I am not just going to use it for screwing around. I have made some sites. I think my parents are worried about safety. They even put this crap thing on called AOL guardian, where they get reports about: who I instant message, what i instant message, changes 2 my buddy list, where I try to visit online but am blocked, where I DO visit, who i e-mail, what i e-mail, who i recieve e-mails from, etc. They even know how long I've been on!

I think that that is just wrong. Of course, they don't really know anything I do on the internet. Especially the account business. I have accounts at ripway, photobucket, freewebs, bravenet, going to have one at TK, computerforum.com and they think I'm not trustworthy but I was perfectly trustworthy before they got the stupid AOL guardian. I get good grades, write novels (one that might be published), I have a HUGE social life, I participate in sports, and I am almost a black belt in karate. And all my friends have lots of technology - IPods, laptops, desktops, cellphones, portable DVD players, etc - and all I have is a CD player, and they didn't even get that for me! i get better grades than my friends and I can use a computer a whole lot more than they can (they know nothing about HTML!) so why shouldn't I get a computer if I will pay for part of it myself?


----------



## blonde_seashell (Aug 1, 2005)

And I couldn't help noticing that at the bottom of this page there is an ad that says Parent Tools for AIM and I HATE PARENT TOOLS BECAUSE I WILL BE SAFE ONLINE!!!


----------



## 4W4K3 (Aug 1, 2005)

Well until you can afford your own monthly internet bill along with the price of computer and all that, i'd consider yourself lucky.

Parents are gracious enough to let you use there internet for free...it seems liek they pay for it not you. it seems like an invasion of privacy i know, but really without their generosity you wouldnt have internet at all.

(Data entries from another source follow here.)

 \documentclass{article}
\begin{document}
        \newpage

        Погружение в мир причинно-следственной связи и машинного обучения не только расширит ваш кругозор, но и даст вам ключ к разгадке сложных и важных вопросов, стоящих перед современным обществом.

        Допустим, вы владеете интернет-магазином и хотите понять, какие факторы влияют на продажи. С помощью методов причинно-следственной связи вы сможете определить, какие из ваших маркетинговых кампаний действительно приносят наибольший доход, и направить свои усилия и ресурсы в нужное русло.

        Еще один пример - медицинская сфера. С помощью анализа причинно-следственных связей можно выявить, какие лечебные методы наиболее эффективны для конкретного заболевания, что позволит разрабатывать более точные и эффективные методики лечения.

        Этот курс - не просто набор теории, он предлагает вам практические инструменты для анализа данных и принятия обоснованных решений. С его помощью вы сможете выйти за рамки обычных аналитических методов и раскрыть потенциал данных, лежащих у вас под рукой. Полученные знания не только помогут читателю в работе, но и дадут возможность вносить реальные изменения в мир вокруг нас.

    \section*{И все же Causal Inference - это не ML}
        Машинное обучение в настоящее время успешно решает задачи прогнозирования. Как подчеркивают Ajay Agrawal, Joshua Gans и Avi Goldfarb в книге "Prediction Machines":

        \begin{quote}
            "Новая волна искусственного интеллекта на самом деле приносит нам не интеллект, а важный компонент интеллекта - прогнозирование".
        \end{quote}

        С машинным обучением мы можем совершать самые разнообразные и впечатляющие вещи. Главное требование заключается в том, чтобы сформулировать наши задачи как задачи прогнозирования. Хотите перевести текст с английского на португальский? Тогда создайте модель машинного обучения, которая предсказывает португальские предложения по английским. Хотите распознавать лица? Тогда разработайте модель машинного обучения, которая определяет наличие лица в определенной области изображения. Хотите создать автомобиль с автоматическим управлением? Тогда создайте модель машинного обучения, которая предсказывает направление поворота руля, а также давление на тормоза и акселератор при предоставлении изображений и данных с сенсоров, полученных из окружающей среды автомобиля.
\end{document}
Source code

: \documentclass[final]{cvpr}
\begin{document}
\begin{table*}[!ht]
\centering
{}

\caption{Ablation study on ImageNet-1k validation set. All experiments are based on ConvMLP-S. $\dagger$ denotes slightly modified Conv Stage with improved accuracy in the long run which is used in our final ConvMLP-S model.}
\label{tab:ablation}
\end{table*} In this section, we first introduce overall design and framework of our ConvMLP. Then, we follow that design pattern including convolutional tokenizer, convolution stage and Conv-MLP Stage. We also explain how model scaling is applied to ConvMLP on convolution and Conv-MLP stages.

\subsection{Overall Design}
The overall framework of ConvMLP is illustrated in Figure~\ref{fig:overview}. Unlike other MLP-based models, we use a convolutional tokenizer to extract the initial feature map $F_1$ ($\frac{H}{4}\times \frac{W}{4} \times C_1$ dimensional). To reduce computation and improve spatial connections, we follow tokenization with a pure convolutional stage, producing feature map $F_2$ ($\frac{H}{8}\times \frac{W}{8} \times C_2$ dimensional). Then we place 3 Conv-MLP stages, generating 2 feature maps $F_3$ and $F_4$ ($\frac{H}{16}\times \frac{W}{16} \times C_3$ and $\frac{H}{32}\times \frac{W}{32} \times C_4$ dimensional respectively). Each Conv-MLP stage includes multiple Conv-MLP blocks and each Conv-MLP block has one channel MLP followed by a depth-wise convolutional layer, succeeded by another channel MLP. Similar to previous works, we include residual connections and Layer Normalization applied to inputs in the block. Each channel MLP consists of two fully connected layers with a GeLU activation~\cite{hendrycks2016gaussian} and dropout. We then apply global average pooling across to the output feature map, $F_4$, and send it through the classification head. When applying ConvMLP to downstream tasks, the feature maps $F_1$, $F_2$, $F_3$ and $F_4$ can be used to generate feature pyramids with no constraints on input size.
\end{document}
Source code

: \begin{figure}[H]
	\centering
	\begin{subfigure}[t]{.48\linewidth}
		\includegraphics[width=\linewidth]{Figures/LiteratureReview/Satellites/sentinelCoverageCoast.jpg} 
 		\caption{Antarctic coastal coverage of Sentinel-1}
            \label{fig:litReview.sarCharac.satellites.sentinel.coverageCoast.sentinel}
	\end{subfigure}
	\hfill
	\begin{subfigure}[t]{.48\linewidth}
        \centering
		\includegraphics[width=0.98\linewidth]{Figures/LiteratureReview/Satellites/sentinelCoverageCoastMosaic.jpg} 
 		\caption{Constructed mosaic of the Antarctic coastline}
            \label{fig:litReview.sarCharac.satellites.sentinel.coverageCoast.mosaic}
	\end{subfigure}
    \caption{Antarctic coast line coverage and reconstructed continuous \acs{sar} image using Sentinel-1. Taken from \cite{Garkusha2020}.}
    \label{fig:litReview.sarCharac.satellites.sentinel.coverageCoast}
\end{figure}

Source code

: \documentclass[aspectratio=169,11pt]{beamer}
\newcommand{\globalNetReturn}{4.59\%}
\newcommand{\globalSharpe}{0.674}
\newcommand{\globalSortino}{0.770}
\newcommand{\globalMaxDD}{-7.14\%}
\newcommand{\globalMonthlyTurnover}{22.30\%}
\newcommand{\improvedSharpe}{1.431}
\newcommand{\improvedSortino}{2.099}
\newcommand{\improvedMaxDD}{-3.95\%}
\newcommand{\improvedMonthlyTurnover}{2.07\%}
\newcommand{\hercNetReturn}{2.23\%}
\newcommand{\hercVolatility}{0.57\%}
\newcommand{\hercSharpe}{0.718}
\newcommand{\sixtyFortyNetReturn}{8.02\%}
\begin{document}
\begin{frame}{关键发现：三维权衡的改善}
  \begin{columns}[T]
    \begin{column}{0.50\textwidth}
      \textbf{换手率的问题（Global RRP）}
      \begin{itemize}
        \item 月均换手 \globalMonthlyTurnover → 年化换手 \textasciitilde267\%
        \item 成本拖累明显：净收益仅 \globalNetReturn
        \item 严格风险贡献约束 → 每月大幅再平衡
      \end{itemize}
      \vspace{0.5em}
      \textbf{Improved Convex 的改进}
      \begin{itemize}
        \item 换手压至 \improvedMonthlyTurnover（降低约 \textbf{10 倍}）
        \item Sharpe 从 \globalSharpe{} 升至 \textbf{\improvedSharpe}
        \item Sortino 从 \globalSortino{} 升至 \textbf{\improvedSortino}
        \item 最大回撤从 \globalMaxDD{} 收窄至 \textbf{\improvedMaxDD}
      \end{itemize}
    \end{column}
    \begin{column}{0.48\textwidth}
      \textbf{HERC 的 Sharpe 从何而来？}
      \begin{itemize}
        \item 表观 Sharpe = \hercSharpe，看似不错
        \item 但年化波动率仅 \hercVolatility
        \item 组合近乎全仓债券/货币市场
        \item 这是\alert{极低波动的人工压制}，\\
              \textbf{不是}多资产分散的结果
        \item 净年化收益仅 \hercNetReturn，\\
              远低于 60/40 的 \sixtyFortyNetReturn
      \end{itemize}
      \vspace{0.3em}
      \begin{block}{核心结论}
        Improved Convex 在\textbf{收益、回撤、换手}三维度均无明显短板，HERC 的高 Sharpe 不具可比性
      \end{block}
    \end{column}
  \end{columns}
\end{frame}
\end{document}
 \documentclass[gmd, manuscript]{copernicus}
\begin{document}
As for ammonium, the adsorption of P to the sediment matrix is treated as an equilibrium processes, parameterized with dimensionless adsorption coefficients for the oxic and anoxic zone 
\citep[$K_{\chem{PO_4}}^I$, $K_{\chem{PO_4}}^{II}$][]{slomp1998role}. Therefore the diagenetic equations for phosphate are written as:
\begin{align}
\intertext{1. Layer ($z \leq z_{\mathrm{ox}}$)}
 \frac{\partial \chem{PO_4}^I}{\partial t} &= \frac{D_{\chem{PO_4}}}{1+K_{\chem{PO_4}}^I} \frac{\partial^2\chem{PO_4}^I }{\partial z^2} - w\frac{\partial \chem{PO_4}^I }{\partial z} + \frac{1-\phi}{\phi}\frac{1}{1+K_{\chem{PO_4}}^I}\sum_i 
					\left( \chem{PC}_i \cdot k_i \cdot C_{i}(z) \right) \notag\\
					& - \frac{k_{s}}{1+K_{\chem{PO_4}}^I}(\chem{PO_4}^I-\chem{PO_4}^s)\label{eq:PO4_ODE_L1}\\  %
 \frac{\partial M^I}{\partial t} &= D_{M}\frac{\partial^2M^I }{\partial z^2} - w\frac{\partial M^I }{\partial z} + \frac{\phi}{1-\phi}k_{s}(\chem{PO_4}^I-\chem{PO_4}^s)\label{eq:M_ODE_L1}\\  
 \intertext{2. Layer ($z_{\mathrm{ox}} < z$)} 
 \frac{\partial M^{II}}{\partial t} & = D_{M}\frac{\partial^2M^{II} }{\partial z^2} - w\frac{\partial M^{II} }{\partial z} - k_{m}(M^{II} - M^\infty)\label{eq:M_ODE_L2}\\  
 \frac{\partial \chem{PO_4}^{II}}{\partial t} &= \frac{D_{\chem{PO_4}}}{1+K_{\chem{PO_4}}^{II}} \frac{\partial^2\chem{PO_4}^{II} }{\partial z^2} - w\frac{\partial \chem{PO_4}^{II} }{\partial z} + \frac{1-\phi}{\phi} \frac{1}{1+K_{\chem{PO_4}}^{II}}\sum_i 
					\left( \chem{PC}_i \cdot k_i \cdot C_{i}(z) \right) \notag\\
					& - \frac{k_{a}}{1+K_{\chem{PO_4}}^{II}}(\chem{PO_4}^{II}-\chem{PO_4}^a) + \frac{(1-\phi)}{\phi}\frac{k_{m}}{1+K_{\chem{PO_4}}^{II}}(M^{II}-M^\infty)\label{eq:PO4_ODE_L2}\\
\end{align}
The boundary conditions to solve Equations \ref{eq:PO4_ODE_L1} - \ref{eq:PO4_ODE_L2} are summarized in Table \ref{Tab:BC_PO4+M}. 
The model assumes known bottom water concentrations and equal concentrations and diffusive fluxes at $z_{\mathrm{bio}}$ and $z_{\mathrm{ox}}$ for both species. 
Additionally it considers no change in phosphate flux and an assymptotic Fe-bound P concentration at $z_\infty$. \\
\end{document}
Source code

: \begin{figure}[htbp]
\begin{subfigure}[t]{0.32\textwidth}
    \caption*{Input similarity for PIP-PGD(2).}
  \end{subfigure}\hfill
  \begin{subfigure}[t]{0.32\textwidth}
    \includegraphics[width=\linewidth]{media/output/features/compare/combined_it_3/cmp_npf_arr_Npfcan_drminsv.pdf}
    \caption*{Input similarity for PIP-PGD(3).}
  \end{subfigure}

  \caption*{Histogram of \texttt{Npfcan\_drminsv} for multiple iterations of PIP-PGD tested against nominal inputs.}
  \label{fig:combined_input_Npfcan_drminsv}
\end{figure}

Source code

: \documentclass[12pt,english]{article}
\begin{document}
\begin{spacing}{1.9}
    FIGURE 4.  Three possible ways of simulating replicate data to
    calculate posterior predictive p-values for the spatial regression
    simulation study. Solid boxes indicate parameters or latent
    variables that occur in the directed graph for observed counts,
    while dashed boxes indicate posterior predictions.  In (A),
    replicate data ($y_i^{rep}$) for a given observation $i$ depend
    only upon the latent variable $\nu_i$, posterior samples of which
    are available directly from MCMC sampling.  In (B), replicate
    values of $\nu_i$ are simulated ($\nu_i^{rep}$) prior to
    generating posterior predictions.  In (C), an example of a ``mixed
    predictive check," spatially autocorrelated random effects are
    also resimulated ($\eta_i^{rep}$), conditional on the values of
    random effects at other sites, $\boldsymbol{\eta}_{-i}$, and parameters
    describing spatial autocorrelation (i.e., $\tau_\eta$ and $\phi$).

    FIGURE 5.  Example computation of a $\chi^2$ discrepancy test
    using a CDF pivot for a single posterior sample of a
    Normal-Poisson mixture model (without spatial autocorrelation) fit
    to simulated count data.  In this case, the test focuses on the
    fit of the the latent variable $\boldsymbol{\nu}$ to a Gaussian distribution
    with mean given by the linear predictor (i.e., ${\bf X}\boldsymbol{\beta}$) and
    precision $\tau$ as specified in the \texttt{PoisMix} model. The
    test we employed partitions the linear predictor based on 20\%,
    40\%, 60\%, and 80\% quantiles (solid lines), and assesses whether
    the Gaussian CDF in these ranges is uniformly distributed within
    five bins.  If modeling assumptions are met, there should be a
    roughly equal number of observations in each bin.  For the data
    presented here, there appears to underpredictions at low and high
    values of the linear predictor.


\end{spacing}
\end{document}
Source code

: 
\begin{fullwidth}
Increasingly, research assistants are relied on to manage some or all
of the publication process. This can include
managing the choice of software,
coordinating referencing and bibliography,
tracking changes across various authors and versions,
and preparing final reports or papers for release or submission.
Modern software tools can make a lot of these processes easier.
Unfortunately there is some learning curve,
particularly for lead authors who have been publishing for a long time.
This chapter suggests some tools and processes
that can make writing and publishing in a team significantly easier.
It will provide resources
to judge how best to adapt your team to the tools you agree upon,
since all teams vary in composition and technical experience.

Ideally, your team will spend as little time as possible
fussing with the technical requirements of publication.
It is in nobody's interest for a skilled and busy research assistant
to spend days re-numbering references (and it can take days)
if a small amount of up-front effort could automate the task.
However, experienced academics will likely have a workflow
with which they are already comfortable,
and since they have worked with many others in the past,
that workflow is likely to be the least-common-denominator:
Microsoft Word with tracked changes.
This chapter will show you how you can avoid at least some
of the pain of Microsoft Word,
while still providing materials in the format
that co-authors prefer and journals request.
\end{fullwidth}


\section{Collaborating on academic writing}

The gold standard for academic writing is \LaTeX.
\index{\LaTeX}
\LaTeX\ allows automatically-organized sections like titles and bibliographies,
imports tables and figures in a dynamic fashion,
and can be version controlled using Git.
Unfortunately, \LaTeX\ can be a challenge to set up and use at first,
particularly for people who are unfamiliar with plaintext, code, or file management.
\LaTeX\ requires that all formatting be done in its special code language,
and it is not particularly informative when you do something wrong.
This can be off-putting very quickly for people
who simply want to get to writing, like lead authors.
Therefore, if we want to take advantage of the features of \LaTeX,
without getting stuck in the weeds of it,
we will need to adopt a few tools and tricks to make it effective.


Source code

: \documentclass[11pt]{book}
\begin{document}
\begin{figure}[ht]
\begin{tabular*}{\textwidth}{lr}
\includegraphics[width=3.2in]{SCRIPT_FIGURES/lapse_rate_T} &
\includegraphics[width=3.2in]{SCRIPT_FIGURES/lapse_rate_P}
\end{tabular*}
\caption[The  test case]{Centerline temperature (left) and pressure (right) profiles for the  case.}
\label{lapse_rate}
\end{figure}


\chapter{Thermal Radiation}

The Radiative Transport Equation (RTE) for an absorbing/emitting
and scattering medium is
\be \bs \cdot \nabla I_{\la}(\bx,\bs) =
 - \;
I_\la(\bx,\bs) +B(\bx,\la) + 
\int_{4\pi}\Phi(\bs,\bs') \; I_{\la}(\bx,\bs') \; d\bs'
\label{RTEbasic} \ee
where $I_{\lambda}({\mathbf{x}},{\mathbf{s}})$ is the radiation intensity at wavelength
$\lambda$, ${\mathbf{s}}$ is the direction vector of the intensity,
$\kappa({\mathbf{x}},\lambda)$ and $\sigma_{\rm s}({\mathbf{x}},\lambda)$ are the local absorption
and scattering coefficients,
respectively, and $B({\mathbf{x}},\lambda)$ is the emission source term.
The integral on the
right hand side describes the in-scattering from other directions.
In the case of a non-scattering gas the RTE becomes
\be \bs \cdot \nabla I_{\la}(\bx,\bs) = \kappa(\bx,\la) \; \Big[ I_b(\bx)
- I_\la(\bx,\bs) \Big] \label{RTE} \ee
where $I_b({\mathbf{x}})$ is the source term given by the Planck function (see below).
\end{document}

my dad told me if i didnt want to share my connection with all the other PC's at my house, i could jsut do without. sure i built my own computer and i buy all my software and what not...but i sure dont pay for the internet. i rely on his generosity 100% to use the internet.


----------



## blonde_seashell (Aug 1, 2005)

Yes it is generousity but they decided to have kids, not me! I don't know about you, but my parents don't... not "spoil me", but they are not all that interested in what I like, would like, can do. You know? Some people would say taht your parents are feeding and giving you a home out of the goodness of their hearts, but that's their responsibility as your guardian. my parents have never paid much attention to me so I've kinda had to rely on myself.


----------



## Lorand (Aug 1, 2005)

blonde_seashell said:
			
		

> they decided to have kids.


Not me! My condom just broke...


----------



## 4W4K3 (Aug 1, 2005)

blonde_seashell said:
			
		

> Yes it is generousity but they decided to have kids, not me! I don't know about you, but my parents don't... not "spoil me", but they are not all that interested in what I like, would like, can do. You know? Some people would say taht your parents are feeding and giving you a home out of the goodness of their hearts, but that's their responsibility as your guardian. my parents have never paid much attention to me so I've kinda had to rely on myself.



there is a huge difference between providing food, clothes, shelter for you, and providing you internet. Definetly not a responsibility for the parent to give you what you necessarily "like or enjoy."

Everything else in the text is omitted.